We’ve just returned from our long-anticipated trip to France, and it was everything I could have hoped for. I absolutely fell in love with the history, the architecture, the arts and culture, the food and wine: I could go on forever. And though I was happy to return to the comforts of home — sleeping in my own bed, understanding the language — there are some things I really wish I could have brought back with me. Here are my top 6:
1) Efficient and citywide public transportation. It can be crowded, stinky and sometimes unreliable (only one train broke down during our stay, but I know this and worker strikes are a somewhat common occurrence), but I would do just about anything to be able to trade in my highway commute for the subway or train. We took the Metro to every corner of Paris and the intercity bus throughout the Cote d’Azur; it was an affordable and easy way to get around, and it was great for people watching and, in the case of the bus, scenery viewing. I know expanding Phoenix’s limited light rail service to the outer reaches of its sprawling metropolis is very unrealistic. But I would be a daily rider if I could.
2) Drink-in coffee shops. My disdain for Starbucks was already great, thanks to their systematic crushing of the neighborhood coffee shops I love, but its take-away culture (which I suppose I can’t blame on Starbucks entirely) is just another example of how Americans always have to hurry, hurry. Where is it that we think we have to go? I love the coffee shops in Europe that serve your café in proper cups with saucers and a spoon. It encourages you to sit, relax and savor that morning ritual, rather than treat it as a part of the morning commute. If school didn’t start so early I would totally spend a part of my mornings in a coffee shop. And while they obviously have to use a lot of water to wash the cups, that has to be the better option for our planet than the millions of Starbucks cups we throw away every day.
3) Specialty vendors on every block. I don’t know if Paris or Nice needs quite so many boulangeries, but I love that they have them. Being able to stop for bread, sweets, cheese, meats, wine, fruit and veg, etc., all in their own expert shops and all within the same block is my idea of perfection. I don’t need a supermarket that gives me everything in one place. I’ll take artisans who are so proud of their goods they just do that one thing over those superstores any day.
4) Smaller is better. I am a small person so I don’t need much of anything to be satisfied. Here in the States, I often feel I’m being punished for my moderation — I pay the same for my 16-ounce drink at 7-Eleven as those who buy the enormous Big Gulp. My kid-sized popcorn at the movies is 1/10 the size but only $1 cheaper than the jumbo, which comes with a free refill.
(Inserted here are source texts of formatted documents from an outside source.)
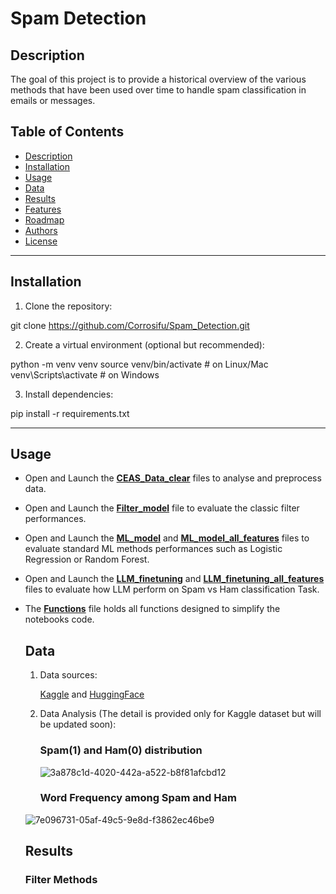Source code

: # Spam Detection

## Description

The goal of this project is to provide a historical overview of the various methods that have been used over time to handle spam classification in emails or messages.

## Table of Contents

- [Description](#description)
- [Installation](#installation)
- [Usage](#usage)
- [Data](#data)
- [Results](#results)
- [Features](#features)
- [Roadmap](#roadmap)
- [Authors](#authors)
- [License](#license)

---

## Installation

1. Clone the repository:

git clone https://github.com/Corrosifu/Spam_Detection.git

2. Create a virtual environment (optional but recommended):

python -m venv venv
source venv/bin/activate # on Linux/Mac
venv\Scripts\activate # on Windows

3. Install dependencies:

pip install -r requirements.txt


---

## Usage

- Open and Launch the [**CEAS_Data_clear**](https://github.com/Corrosifu/Spam_Detection/blob/main/CEAS_08.ipynb)  files to analyse and preprocess data.
- Open and Launch the [**Filter_model**](https://github.com/Corrosifu/Spam_Detection/blob/main/CEAS_08/Filter_model_CEAS.ipynb) file to evaluate the classic filter performances.
- Open and Launch the [**ML_model**](https://github.com/Corrosifu/Spam_Detection/blob/main/CEAS_08/ML_model_body.ipynb) and [**ML_model_all_features**](https://github.com/Corrosifu/Spam_Detection/blob/main/CEAS_08/ML_model_multiple_features.ipynb) files to evaluate standard ML methods performances such as Logistic Regression or Random Forest.
- Open and Launch the [**LLM_finetuning**](https://github.com/Corrosifu/Spam_Detection/blob/main/CEAS_08/LLM_finetuning_body.ipynb) and [**LLM_finetuning_all_features**](https://github.com/Corrosifu/Spam_Detection/blob/main/CEAS_08/LLM_finetuning_multiple_features.ipynb) files to evaluate how LLM perform on Spam vs Ham classification Task.
- The [**Functions**](https://github.com/Corrosifu/Spam_Detection/blob/main/Functions.py) file holds all functions designed to simplify the notebooks code.
  
  ## Data
  
  1. Data sources:
    
     [Kaggle](https://www.kaggle.com/datasets/abdmental01/email-spam-dedection) and [HuggingFace](https://huggingface.co/datasets/zefang-liu/phishing-email-dataset)

  2. Data Analysis (The detail is provided only for Kaggle dataset but will be updated soon):
 
     ### Spam(1) and Ham(0) distribution 
     
     ![3a878c1d-4020-442a-a522-b8f81afcbd12](https://github.com/user-attachments/assets/55d46441-ad9f-4d07-a2de-da0954634be9)

     ### Word Frequency among Spam and Ham
     
    
    ![7e096731-05af-49c5-9e8d-f3862ec46be9](https://github.com/user-attachments/assets/7c0543c8-efc1-456b-8bb5-c6f617971f32)


  ## Results

  ### Filter Methods

  

     
  
  


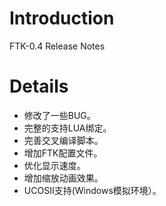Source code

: # Introduction #

FTK-0.4 Release Notes

# Details #

  * 修改了一些BUG。
  * 完整的支持LUA绑定。
  * 完善交叉编译脚本。
  * 增加FTK配置文件。
  * 优化显示速度。
  * 增加缩放动画效果。
  * UCOSII支持(Windows模拟环境）。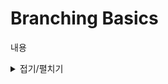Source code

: # Branching Basics

내용

<details>
<summary>접기/펼치기</summary>
<!-- summary 아래 한칸 공백 두어야함 -->
## 접은 제목
접은 내용
</details>
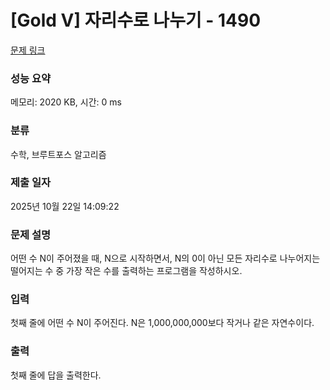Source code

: # [Gold V] 자리수로 나누기 - 1490 

[문제 링크](https://www.acmicpc.net/problem/1490) 

### 성능 요약

메모리: 2020 KB, 시간: 0 ms

### 분류

수학, 브루트포스 알고리즘

### 제출 일자

2025년 10월 22일 14:09:22

### 문제 설명

<p>어떤 수 N이 주어졌을 때, N으로 시작하면서, N의 0이 아닌 모든 자리수로 나누어지는 떨어지는 수 중 가장 작은 수를 출력하는 프로그램을 작성하시오.</p>

### 입력 

 <p>첫째 줄에 어떤 수 N이 주어진다. N은 1,000,000,000보다 작거나 같은 자연수이다.</p>

### 출력 

 <p>첫째 줄에 답을 출력한다.</p>

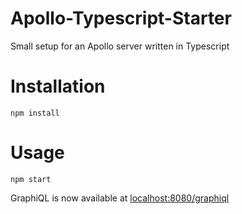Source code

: # Apollo-Typescript-Starter
Small setup for an Apollo server written in Typescript

# Installation

    npm install

# Usage

    npm start

GraphiQL is now available at [localhost:8080/graphiql](localhost:8080/graphiql)

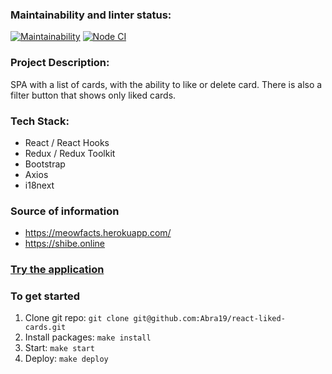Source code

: ### Maintainability and linter status:
[![Maintainability](https://api.codeclimate.com/v1/badges/12e5b46f663b882e8525/maintainability)](https://codeclimate.com/github/Abra19/react-liked-cards/maintainability)
[![Node CI](https://github.com/Abra19/react-liked-cards/actions/workflows/nodeci.yml/badge.svg)](https://github.com/Abra19/react-liked-cards/actions/workflows/nodeci.yml)

### Project Description:
SPA with a list of cards, with the ability to like or delete card.
There is also a filter button that shows only liked cards.

### Tech Stack:
* React / React Hooks
* Redux / Redux Toolkit
* Bootstrap
* Axios
* i18next

### Source of information
* https://meowfacts.herokuapp.com/
* https://shibe.online

### [Try the application](https://abra19.github.io/react-liked-cards/)

### To get started

1. Clone git repo: `git clone git@github.com:Abra19/react-liked-cards.git`
2. Install packages: `make install`
3. Start: `make start`
4. Deploy: `make deploy`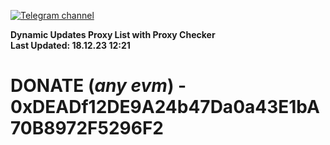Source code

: [![Telegram channel](https://img.shields.io/endpoint?url=https://runkit.io/damiankrawczyk/telegram-badge/branches/master?url=https://t.me/n4z4v0d)](https://t.me/n4z4v0d) 

**Dynamic Updates Proxy List with Proxy Checker**  
**Last Updated: 18.12.23 12:21**

# DONATE (_any evm_) - 0xDEADf12DE9A24b47Da0a43E1bA70B8972F5296F2
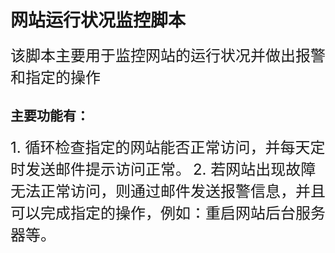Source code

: # 网站运行状况监控脚本

<font size=5>该脚本主要用于监控网站的运行状况并做出报警和指定的操作</font>

## 主要功能有：
<font size=5>1. 循环检查指定的网站能否正常访问，并每天定时发送邮件提示访问正常。</font>
<font size=5>2. 若网站出现故障无法正常访问，则通过邮件发送报警信息，并且可以完成指定的操作，例如：重启网站后台服务器等。</font>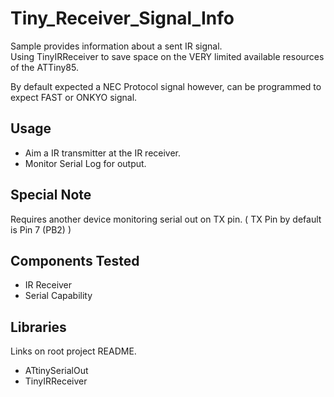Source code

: # Tiny_Receiver_Signal_Info

Sample provides information about a sent IR signal.  
Using TinyIRReceiver to save space on the VERY limited available resources of the ATTiny85.  

By default expected a NEC Protocol signal however, can be programmed to expect FAST or ONKYO signal. 

## Usage
- Aim a IR transmitter at the IR receiver.  
- Monitor Serial Log for output. 

## Special Note
Requires another device monitoring serial out on TX pin. 
( TX Pin by default is Pin 7 (PB2) )

## Components Tested
- IR Receiver
- Serial Capability

## Libraries
Links on root project README.
- ATtinySerialOut
- TinyIRReceiver
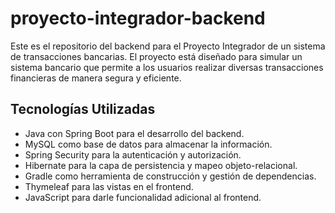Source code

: # proyecto-integrador-backend
Este es el repositorio del backend para el Proyecto Integrador de un sistema de transacciones bancarias. El proyecto está diseñado para simular un sistema bancario que permite a los usuarios realizar diversas transacciones financieras de manera segura y eficiente.
## Tecnologías Utilizadas
- Java con Spring Boot para el desarrollo del backend.
- MySQL como base de datos para almacenar la información.
- Spring Security para la autenticación y autorización.
- Hibernate para la capa de persistencia y mapeo objeto-relacional.
- Gradle como herramienta de construcción y gestión de dependencias.
- Thymeleaf para las vistas en el frontend.
- JavaScript para darle funcionalidad adicional al frontend.
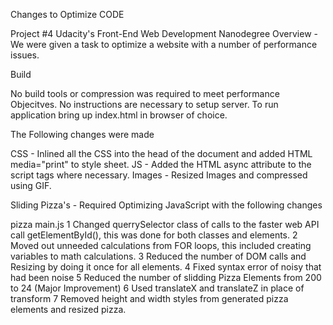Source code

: Changes to Optimize CODE

Project #4 Udacity's Front-End Web Development Nanodegree Overview -  We were given a task to optimize a website with a number of performance issues.

Build

No build tools or compression was required to meet performance Objecitves.  No instructions are necessary to setup server.  To run application bring up index.html in browser of choice.


The Following changes were made

CSS -    Inlined all the CSS into the head of the document and added HTML media="print" to style sheet.
JS -     Added the HTML async attribute to the script tags where necessary.
Images - Resized Images and compressed using GIF.

Sliding Pizza's - Required Optimizing JavaScript with the following changes

pizza main.js 
	1 Changed querrySelector class of calls to the faster web API call getElementById(), this was done for both classes and elements.
	2 Moved out unneeded calculations from FOR loops, this included creating variables to math calculations.
	3 Reduced the number of DOM calls and Resizing by doing it once for all elements.
	4 Fixed syntax error of noisy that had been noise
	5 Reduced the number of slidding Pizza Elements from 200 to 24 (Major Improvement)
	6 Used translateX and translateZ in place of transform
	7 Removed height and width styles from generated pizza elements and resized pizza.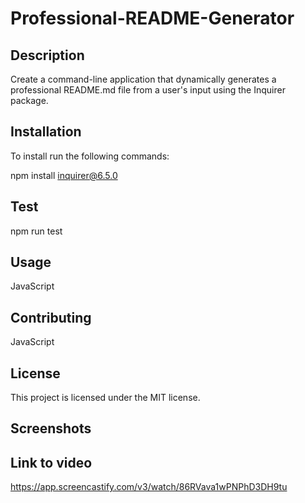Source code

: # Professional-README-Generator

## Description
Create a command-line application that dynamically generates a professional README.md file from a user's input using the Inquirer package.

## Installation
To install run the following commands:

npm install inquirer@6.5.0

## Test
npm run test

## Usage
JavaScript

## Contributing
JavaScript

## License
This project is licensed under the MIT license.

## Screenshots

## Link to video
https://app.screencastify.com/v3/watch/86RVava1wPNPhD3DH9tu
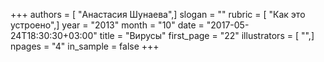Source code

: +++
authors = [ "Анастасия Шунаева",]
slogan = ""
rubric = [ "Как это устроено",]
year = "2013"
month = "10"
date = "2017-05-24T18:30:30+03:00"
title = "Вирусы"
first_page = "22"
illustrators = [ "",]
npages = "4"
in_sample = false
+++
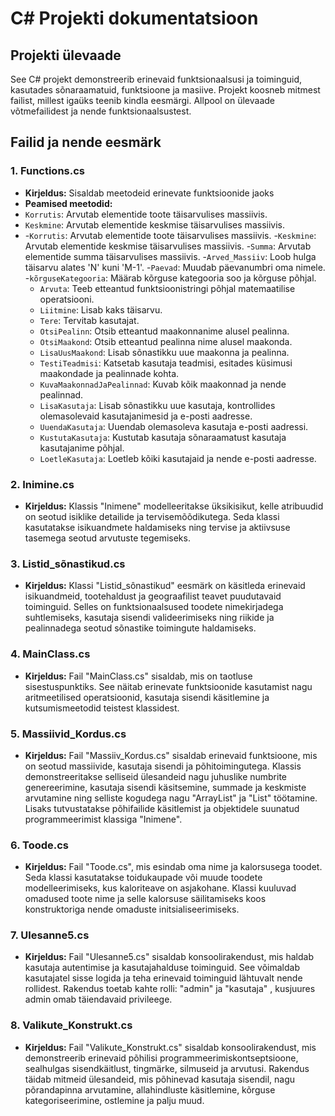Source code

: # C# Projekti dokumentatsioon

## Projekti ülevaade

See C# projekt demonstreerib erinevaid funktsionaalsusi ja toiminguid, kasutades sõnaraamatuid, funktsioone ja masiive. Projekt koosneb mitmest failist, millest igaüks teenib kindla eesmärgi. Allpool on ülevaade võtmefailidest ja nende funktsionaalsustest.

## Failid ja nende eesmärk

### 1. **Functions.cs**
   - **Kirjeldus:** Sisaldab meetodeid erinevate funktsioonide jaoks
   - **Peamised meetodid:**
   - `Korrutis`: Arvutab elementide toote täisarvulises massiivis.
   - `Keskmine`: Arvutab elementide keskmise täisarvulises massiivis.
   - 
     -`Korrutis`: Arvutab elementide toote täisarvulises massiivis.
     -`Keskmine`: Arvutab elementide keskmise täisarvulises massiivis.
     -`Summa`: Arvutab elementide summa täisarvulises massiivis.
     -`Arved_Massiiv`: Loob hulga täisarvu alates 'N' kuni 'M-1'.
     -`Paevad`: Muudab päevanumbri oma nimele.
     -`kõrguseKategooria`: Määrab kõrguse kategooria soo ja kõrguse põhjal.
     - `Arvuta`: Teeb etteantud funktsioonistringi põhjal matemaatilise operatsiooni.
     - `Liitmine`: Lisab kaks täisarvu.
     - `Tere`: Tervitab kasutajat.
     - `OtsiPealinn`: Otsib etteantud maakonnanime alusel pealinna.
     - `OtsiMaakond`: Otsib etteantud pealinna nime alusel maakonda.
     - `LisaUusMaakond`: Lisab sõnastikku uue maakonna ja pealinna.
     - `TestiTeadmisi`: Katsetab kasutaja teadmisi, esitades küsimusi maakondade ja pealinnade kohta.
     - `KuvaMaakonnadJaPealinnad`: Kuvab kõik maakonnad ja nende pealinnad.
     - `LisaKasutaja`: Lisab sõnastikku uue kasutaja, kontrollides olemasolevaid kasutajanimesid ja e-posti aadresse.
     - `UuendaKasutaja`: Uuendab olemasoleva kasutaja e-posti aadressi.
     - `KustutaKasutaja`: Kustutab kasutaja sõnaraamatust kasutaja kasutajanime põhjal.
     - `LoetleKasutaja`: Loetleb kõiki kasutajaid ja nende e-posti aadresse.

### 2. **Inimine.cs**
   - **Kirjeldus:** Klassis "Inimene" modelleeritakse üksikisikut, kelle atribuudid on seotud isiklike detailide ja tervisemõõdikutega. Seda klassi kasutatakse isikuandmete haldamiseks ning tervise ja aktiivsuse tasemega seotud arvutuste tegemiseks.

### 3. **Listid_sõnastikud.cs**
   - **Kirjeldus:** Klassi "Listid_sônastikud" eesmärk on käsitleda erinevaid isikuandmeid, tootehaldust ja geograafilist teavet puudutavaid toiminguid. Selles on funktsionaalsused toodete nimekirjadega suhtlemiseks, kasutaja sisendi valideerimiseks ning riikide ja pealinnadega seotud sõnastike toimingute haldamiseks.

### 4. **MainClass.cs**
   - **Kirjeldus:** Fail "MainClass.cs" sisaldab, mis on taotluse sisestuspunktiks. See näitab erinevate funktsioonide kasutamist nagu aritmeetilised operatsioonid, kasutaja sisendi käsitlemine ja kutsumismeetodid teistest klassidest.

### 5. **Massiivid_Kordus.cs**
   - **Kirjeldus:** Fail "Massiiv_Kordus.cs" sisaldab erinevaid funktsioone, mis on seotud massiivide, kasutaja sisendi ja põhitoimingutega. Klassis demonstreeritakse selliseid ülesandeid nagu juhuslike numbrite genereerimine, kasutaja sisendi käsitsemine, summade ja keskmiste arvutamine ning selliste kogudega nagu "ArrayList" ja "List" töötamine. Lisaks tutvustatakse põhifailide käsitlemist ja objektidele suunatud programmeerimist klassiga "Inimene".

### 6. **Toode.cs**
   - **Kirjeldus:** Fail "Toode.cs", mis esindab oma nime ja kalorsusega toodet. Seda klassi kasutatakse toidukaupade või muude toodete modelleerimiseks, kus kaloriteave on asjakohane. Klassi kuuluvad omadused toote nime ja selle kalorsuse säilitamiseks koos konstruktoriga nende omaduste initsialiseerimiseks.

### 7. **Ulesanne5.cs**
   - **Kirjeldus:** Fail "Ulesanne5.cs" sisaldab konsoolirakendust, mis haldab kasutaja autentimise ja kasutajahalduse toiminguid. See võimaldab kasutajatel sisse logida ja teha erinevaid toiminguid lähtuvalt nende rollidest. Rakendus toetab kahte rolli: "admin" ja "kasutaja" , kusjuures admin omab täiendavaid privileege.

### 8. **Valikute_Konstrukt.cs**
   - **Kirjeldus:** Fail "Valikute_Konstrukt.cs" sisaldab konsoolirakendust, mis demonstreerib erinevaid põhilisi programmeerimiskontseptsioone, sealhulgas sisendkäitlust, tingmärke, silmuseid ja arvutusi. Rakendus täidab mitmeid ülesandeid, mis põhinevad kasutaja sisendil, nagu põrandapinna arvutamine, allahindluste käsitlemine, kõrguse kategoriseerimine, ostlemine ja palju muud.

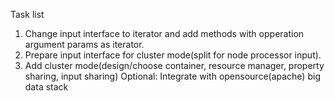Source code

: Task list
1. Change input interface to iterator and add methods with opperation argument params as iterator.
2. Prepare input interface for cluster mode(split for node processor input).
3. Add cluster mode(design/choose container, resource manager, property sharing, input sharing)
Optional:
Integrate with opensource(apache) big data stack 
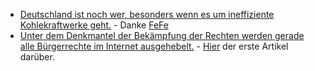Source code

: * [Deutschland ist noch wer, besonders wenn es um ineffiziente Kohlekraftwerke geht.](https://de.wikipedia.org/wiki/Liste_von_fossilen_Kraftwerken_in_der_Europ%C3%A4ischen_Union_mit_der_h%C3%B6chsten_Kohlenstoffdioxidemission) - Danke [FeFe](https://blog.fefe.de/?ts=a308ff05)
* [Unter dem Denkmantel der Bekämpfung der Rechten werden gerade alle Bürgerrechte im Internet ausgehebelt.](https://blog.fefe.de/?ts=a308f9fd) - [Hier](https://blog.fefe.de/?ts=a30b6146) der erste Artikel darüber.
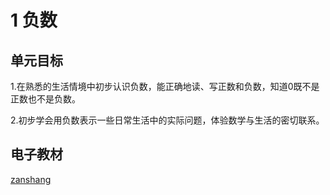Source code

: # 1 负数

## 单元目标

1.在熟悉的生活情境中初步认识负数，能正确地读、写正数和负数，知道0既不是正数也不是负数。

2.初步学会用负数表示一些日常生活中的实际问题，体验数学与生活的密切联系。

## 电子教材

<Ebook grade="xxsx6b" :pages="2" :paged="7" ></Ebook>

[zanshang](../res/zanshang.md ':include')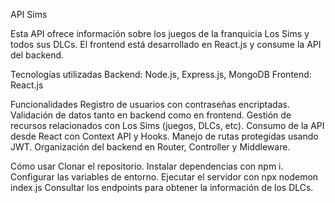 API Sims

Esta API ofrece información sobre los juegos de la franquicia Los Sims y todos sus DLCs.
El frontend está desarrollado en React.js y consume la API del backend.

Tecnologías utilizadas
Backend: Node.js, Express.js, MongoDB
Frontend: React.js

Funcionalidades
Registro de usuarios con contraseñas encriptadas.
Validación de datos tanto en backend como en frontend.
Gestión de recursos relacionados con Los Sims (juegos, DLCs, etc).
Consumo de la API desde React con Context API y Hooks.
Manejo de rutas protegidas usando JWT.
Organización del backend en Router, Controller y Middleware.

Cómo usar
Clonar el repositorio.
Instalar dependencias con npm i.
Configurar las variables de entorno.
Ejecutar el servidor con npx nodemon index.js
Consultar los endpoints para obtener la información de los DLCs.
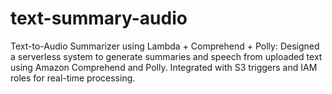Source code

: # text-summary-audio
 Text-to-Audio Summarizer using Lambda + Comprehend + Polly: Designed a serverless  system to generate summaries and speech from uploaded text using Amazon Comprehend and  Polly. Integrated with S3 triggers and IAM roles for real-time processing.
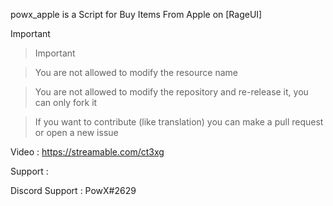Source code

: powx_apple is a Script for Buy Items From Apple on [RageUI] 

Important

> Important

> You are not allowed to modify the resource name

> You are not allowed to modify the repository and re-release it, you can only fork it

> If you want to contribute (like translation) you can make a pull request or open a new issue

Video : https://streamable.com/ct3xg


Support :

Discord Support : PowX#2629
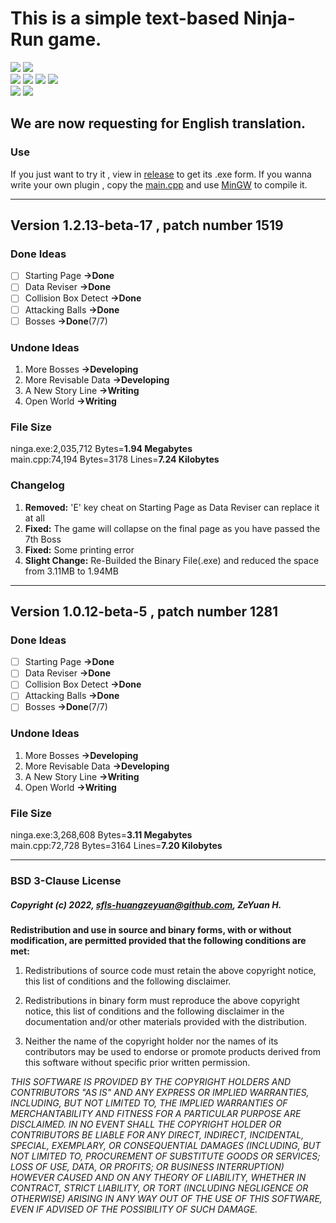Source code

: # This is a simple text-based Ninja-Run game.
![](https://img.shields.io/github/languages/top/sfls-huangzeyuan/Ninja-Run?color=red&label=C%2B%2B&logo=C%2B%2B&logoColor=lightblue)
![](https://img.shields.io/github/license/sfls-huangzeyuan/Ninja-Run)
<br>
![](https://img.shields.io/github/release-date/sfls-huangzeyuan/Ninja-Run?logo=github)
![](https://img.shields.io/github/release-date-pre/sfls-huangzeyuan/Ninja-Run?label=pre-release)
![](https://img.shields.io/github/v/release/sfls-huangzeyuan/Ninja-Run?logo=github)
![](https://img.shields.io/github/last-commit/sfls-huangzeyuan/Ninja-Run?logo=github)
<br>
![](https://img.shields.io/github/repo-size/sfls-huangzeyuan/Ninja-Run)
![](https://img.shields.io/github/issues/sfls-huangzeyuan/Ninga-Run)

## We are now requesting for English translation.

### Use
If you just want to try it , view in [release](https://github.com/sfls-huangzeyuan/Ninga-Run/releases/tag/Ver1.2-beta) to get its .exe form.
If you wanna write your own plugin , copy the [main.cpp](https://github.com/sfls-huangzeyuan/Ninga-Run/blob/main/main.cpp) and use [MinGW](https://sourceforge.net/projects/mingw/) to compile it.

---
## Version 1.2.13-beta-17 , patch number 1519
### Done Ideas
- [ ]  Starting Page **->Done**
- [ ]  Data Reviser **->Done**
- [ ]  Collision Box Detect **->Done**
- [ ]  Attacking Balls **->Done**
- [ ]  Bosses **->Done**(7/7)
### Undone Ideas
1.  More Bosses **->Developing**
2.  More Revisable Data **->Developing**
3.  A New Story Line **->Writing**
4.  Open World **->Writing**
### File Size
ninga.exe:2,035,712 Bytes=**1.94 Megabytes**
</br>
main.cpp:74,194 Bytes=3178 Lines=**7.24 Kilobytes**
### Changelog
1. **Removed:** 'E' key cheat on Starting Page as Data Reviser can replace it at all
2. **Fixed:** The game will collapse on the final page as you have passed the 7th Boss
3. **Fixed:** Some printing error
4. **Slight Change:** Re-Builded the Binary File(.exe) and reduced the space from 3.11MB to 1.94MB
---
## Version 1.0.12-beta-5 , patch number 1281
### Done Ideas
- [ ]  Starting Page **->Done**
- [ ]  Data Reviser **->Done**
- [ ]  Collision Box Detect **->Done**
- [ ]  Attacking Balls **->Done**
- [ ]  Bosses **->Done**(7/7)
### Undone Ideas
1.  More Bosses **->Developing**
2.  More Revisable Data **->Developing**
3.  A New Story Line **->Writing**
4.  Open World **->Writing**
### File Size
ninga.exe:3,268,608 Bytes=**3.11 Megabytes**
</br>
main.cpp:72,728 Bytes=3164 Lines=**7.20 Kilobytes**

---
### BSD 3-Clause License

##### Copyright (c) 2022, sfls-huangzeyuan@github.com, ZeYuan H.

**Redistribution and use in source and binary forms, with or without
modification, are permitted provided that the following conditions are met:**

1. Redistributions of source code must retain the above copyright notice, this
   list of conditions and the following disclaimer.

2. Redistributions in binary form must reproduce the above copyright notice,
   this list of conditions and the following disclaimer in the documentation
   and/or other materials provided with the distribution.

3. Neither the name of the copyright holder nor the names of its
   contributors may be used to endorse or promote products derived from
   this software without specific prior written permission.

_THIS SOFTWARE IS PROVIDED BY THE COPYRIGHT HOLDERS AND CONTRIBUTORS "AS IS"
AND ANY EXPRESS OR IMPLIED WARRANTIES, INCLUDING, BUT NOT LIMITED TO, THE
IMPLIED WARRANTIES OF MERCHANTABILITY AND FITNESS FOR A PARTICULAR PURPOSE ARE
DISCLAIMED. IN NO EVENT SHALL THE COPYRIGHT HOLDER OR CONTRIBUTORS BE LIABLE
FOR ANY DIRECT, INDIRECT, INCIDENTAL, SPECIAL, EXEMPLARY, OR CONSEQUENTIAL
DAMAGES (INCLUDING, BUT NOT LIMITED TO, PROCUREMENT OF SUBSTITUTE GOODS OR
SERVICES; LOSS OF USE, DATA, OR PROFITS; OR BUSINESS INTERRUPTION) HOWEVER
CAUSED AND ON ANY THEORY OF LIABILITY, WHETHER IN CONTRACT, STRICT LIABILITY,
OR TORT (INCLUDING NEGLIGENCE OR OTHERWISE) ARISING IN ANY WAY OUT OF THE USE
OF THIS SOFTWARE, EVEN IF ADVISED OF THE POSSIBILITY OF SUCH DAMAGE._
McDonald’s has never asked me if I want to subsize my fries. But in Europe, small is king. Much of this is due to space constraints, as in their cars (I once traveled across Ireland in a VW Bus and would not recommend it). But the small sizes reign in other areas, as well. Beverages are smaller — beers and sodas come in 25-cl (about 8.5 fluid ounces) options and if you order a café in a shop it will be served in an espresso cup — and meal portions are typically smaller as well. I, for one, do not love the feeling of stuffing myself so full of food that I can’t walk out of a restaurant. While in France, we enjoyed several multi-course meals that managed to satiate us without sending us into food comas. I would love to close all the Claim Jumpers and Cheesecake Factories and replace them with simple restaurants that focus on quality, not quantity.
5) City rental bikes. Both Paris and Nice offered rental bikes throughout their cities, a really great idea for locals and tourists alike. The weather we encountered on our trip did not allow us to partake in the system…and to be honest, I would have been a bit afraid to ride a bike through the busy Paris streets. But a ride along the Promenade des Anglais in Nice would have been delightful. You pick up where you want, drop off where you want — what could be easier than that? Downtown/midtown Phoenix could totally use a system like that.
6) Pay public toilets. It’s always comforting to know you can find a fully stocked and clean toilet when you are out and about — even when looking at centuries-old landmarks. The toilets are at least 20th century. That is more than worth the 35 cents you pay to the attendant.